Das sieht auch Jakob Fischer so. Er ist Projektleiter einer Wanderausstellung über Geschichte und Gegenwart der Russlanddeutschen, die derzeit im Heilbronner Rathaus zu sehen ist. "Sie ist eine von uns, die es geschafft hat", sagt der in Kasachstan geborene Fischer über seine prominente Namensvetterin. Doch auch die Sängerin kann nicht verhindern, dass Spätaussiedlern nach wie vor reichlich Vorurteile entgegengebracht werden. Etwa, auf Sozialleistungen und Rentenzahlungen aus zu sein oder zu kriminellem Verhalten und Gewalttätigkeit zu neigen.
Schublade
Mit den jüngsten Demonstrationen gegen die Flüchtlingspolitik ist eine weitere Schublade dazu gekommen: Russlanddeutschen wird überproportional rechtes Verhalten unterstellt. Die Landmannschaften laufen Sturm gegen den Generalverdacht. "Deutsche aus Russland sind weder rechtsradikal noch fremdgesteuert", heißt es beim Bundesverband. Eine Million leben im Südwesten, davon hätten höchstens 5000 demonstriert − diesen werde zu viel Aufmerksamkeit zuteil, die man sonst gegenüber den Russlanddeutschen eher vermisst. Die Landesvorsitzende Leontine Wacker will nicht ausschließen, dass auch Mitglieder der Landsmannschaft auf die Straße gingen, aber überwiegend seien es "Russischsprechende" gewesen.
Natalie Siegle, Mitglied im Integrationsbeirat der Stadt Heilbronn und geboren in Kasachstan, ist nach der ersten Demonstration auf der Rathaustreppe von einigen gefragt worden, warum sie nicht dabei war. "Die wussten gar nicht, wer sie eingeladen hat", berichtet Siegle. Dass das eher aus der rechten Ecke kommt, sei ihnen nicht aufgefallen.
Dass die Parolen bei manchen angekommen sei, dafür hat Siegle eine Erklärung. "Aus Sorge um ihr Deutschland" hätten sich manche den Demos angeschlossen: "Das war gut gemeint." Aufgrund der Erfahrungen der Spätaussiedler kann Siegle das nachvollziehen. Viele kommen aus Usbekistan, Turkmenistan oder Kasachstan. Und in den Ländern sei es alltägliche Realität, dass Frauen nicht gleichberechtigt sind. Die Ereignisse der Silvesternacht hätten die Menschen aufgebracht, man fürchte sich vor Entwicklungen, die an die Herkunftsstaaten erinnern. "Die Einheimischen hier können sich nicht vorstellen, in einer undemokratischen Gesellschaft zu leben, wir dagegen schon", betont Siegle.
Identität
Warum viele eine starke Bindung zu Russland und russischen Medien haben, erklärt Natalie Siegle mit der Sozialisation. Russisch ist Muttersprache, "die russische Kultur ein Teil der Identität". In der Ukraine-Krise, so analysiert die 38-Jährige, sei der Nationalstolz erwacht und das Misstrauen gegen deutsche Medien genährt worden: "Da wurde oft falsch übersetzt, das deutsche Fernsehen war nicht sachlich." Und dass man dann über Facebook von den Übergriffen an Silvester erfahren habe, verstärke den Eindruck, deutsche Medien seien nicht unabhängig.

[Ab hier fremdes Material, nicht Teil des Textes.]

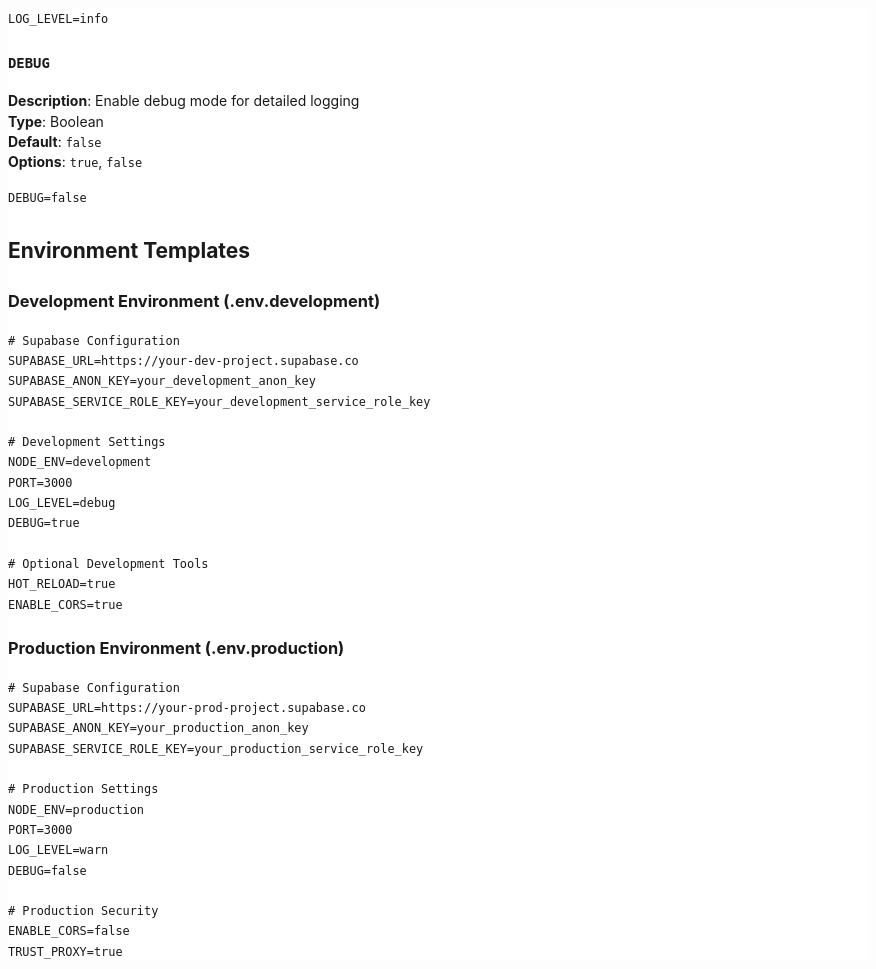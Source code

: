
 ```env
LOG_LEVEL=info
```

### `DEBUG`

**Description**: Enable debug mode for detailed logging  
**Type**: Boolean  
**Default**: `false`  
**Options**: `true`, `false`

```env
DEBUG=false
```

## Environment Templates

### Development Environment (.env.development)

```env
# Supabase Configuration
SUPABASE_URL=https://your-dev-project.supabase.co
SUPABASE_ANON_KEY=your_development_anon_key
SUPABASE_SERVICE_ROLE_KEY=your_development_service_role_key

# Development Settings
NODE_ENV=development
PORT=3000
LOG_LEVEL=debug
DEBUG=true

# Optional Development Tools
HOT_RELOAD=true
ENABLE_CORS=true
```

### Production Environment (.env.production)

```env
# Supabase Configuration
SUPABASE_URL=https://your-prod-project.supabase.co
SUPABASE_ANON_KEY=your_production_anon_key
SUPABASE_SERVICE_ROLE_KEY=your_production_service_role_key

# Production Settings
NODE_ENV=production
PORT=3000
LOG_LEVEL=warn
DEBUG=false

# Production Security
ENABLE_CORS=false
TRUST_PROXY=true
```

Diese Themen beschäftigen vorrangig die Generation der Spätaussiedler, die nach 1990 nach Deutschland gekommen sind. Für die Älteren der Landmannschaft, die Aussiedler der Nachkriegszeit, ist die Verehrung für Russland und für Putin nicht nachvollziehbar. Emma Resch (81), langjährige Vorsitzende der Heilbronner Ortsgruppe, sieht die Entwicklung skeptisch: "Das ist Propaganda, die von Russland aus gesteuert wird."